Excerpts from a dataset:
>>>
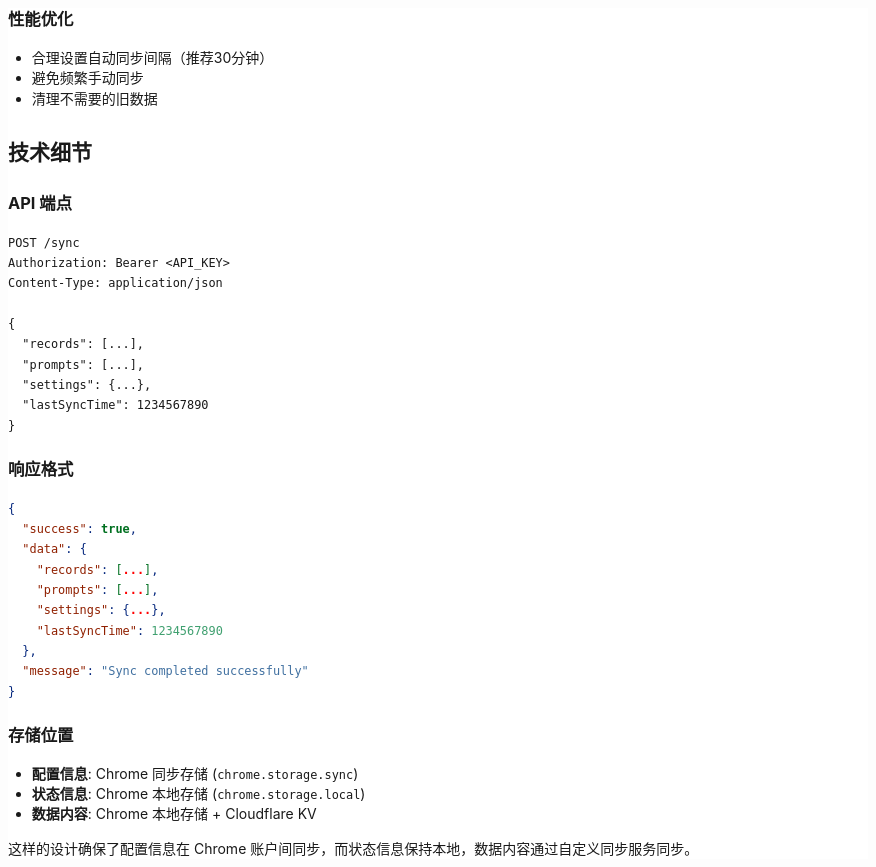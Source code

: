 ### 性能优化
- 合理设置自动同步间隔（推荐30分钟）
- 避免频繁手动同步
- 清理不需要的旧数据

## 技术细节

### API 端点
```
POST /sync
Authorization: Bearer <API_KEY>
Content-Type: application/json

{
  "records": [...],
  "prompts": [...],
  "settings": {...},
  "lastSyncTime": 1234567890
}
```

### 响应格式
```json
{
  "success": true,
  "data": {
    "records": [...],
    "prompts": [...],
    "settings": {...},
    "lastSyncTime": 1234567890
  },
  "message": "Sync completed successfully"
}
```

### 存储位置
- **配置信息**: Chrome 同步存储 (`chrome.storage.sync`)
- **状态信息**: Chrome 本地存储 (`chrome.storage.local`)
- **数据内容**: Chrome 本地存储 + Cloudflare KV

这样的设计确保了配置信息在 Chrome 账户间同步，而状态信息保持本地，数据内容通过自定义同步服务同步。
<<<
**Required action**
Without the pictures, restate all of the entries above verbatim.

**Solution for this problem**
Source code

: ### 性能优化
- 合理设置自动同步间隔（推荐30分钟）
- 避免频繁手动同步
- 清理不需要的旧数据

## 技术细节

### API 端点
```
POST /sync
Authorization: Bearer <API_KEY>
Content-Type: application/json

{
  "records": [...],
  "prompts": [...],
  "settings": {...},
  "lastSyncTime": 1234567890
}
```

### 响应格式
```json
{
  "success": true,
  "data": {
    "records": [...],
    "prompts": [...],
    "settings": {...},
    "lastSyncTime": 1234567890
  },
  "message": "Sync completed successfully"
}
```

### 存储位置
- **配置信息**: Chrome 同步存储 (`chrome.storage.sync`)
- **状态信息**: Chrome 本地存储 (`chrome.storage.local`)
- **数据内容**: Chrome 本地存储 + Cloudflare KV

这样的设计确保了配置信息在 Chrome 账户间同步，而状态信息保持本地，数据内容通过自定义同步服务同步。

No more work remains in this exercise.